**Exercise description:**
From the listing below, pull out all lines with "which" in them.

Top of Records for this task

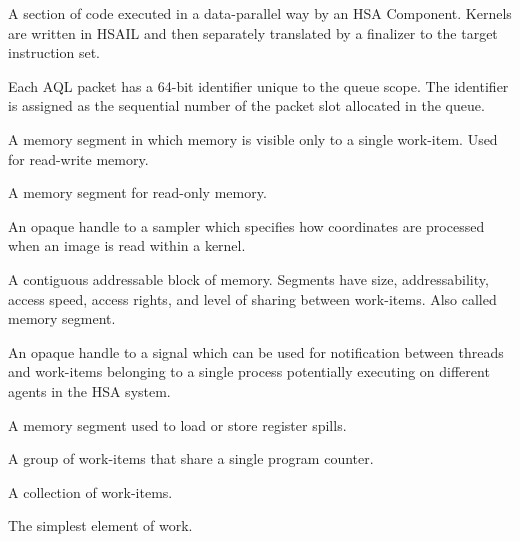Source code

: \documentclass[final]{book}
\begin{document}
\begin{description}[itemsep=5pt,leftmargin=0cm, labelindent=0cm]
\item[Kernel] A section of code executed in a data-parallel way by an HSA
  Component. Kernels are written in HSAIL and then separately translated by a
  finalizer to the target instruction set.

\item[Packet ID] Each AQL packet has a 64-bit identifier unique to the queue
  scope. The identifier is assigned as the sequential number of the packet slot
  allocated in the queue.

\item[Private segment] A memory segment in which memory is visible only to a
  single work-item. Used for read-write memory.

\item[Readonly segment] A memory segment for read-only memory.

\item[Sampler handle] An opaque handle to a sampler which specifies how
  coordinates are processed when an image is read within a kernel.

\item[Segment] A contiguous addressable block of memory. Segments have size,
  addressability, access speed, access rights, and level of sharing between
  work-items. Also called memory segment.

\item[Signal (handle)] An opaque handle to a signal which can be used for
  notification between threads and work-items belonging to a single process
  potentially executing on different agents in the HSA system.

\item[Spill segment] A memory segment used to load or store register spills.

\item[Wavefront] A group of work-items that share a single program counter.

\item[Work-group] A collection of work-items.

\item[Work-item] The simplest element of work.

\end{description}

\newpage
{}
\printindex[api]
\printindex[ext]


\begin{thebibliography}{30}



\end{thebibliography}
\end{document}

Bottom of Records for this task

**Answer box:**
\item[Private segment] A memory segment in which memory is visible only to a
\item[Sampler handle] An opaque handle to a sampler which specifies how
\item[Signal (handle)] An opaque handle to a signal which can be used for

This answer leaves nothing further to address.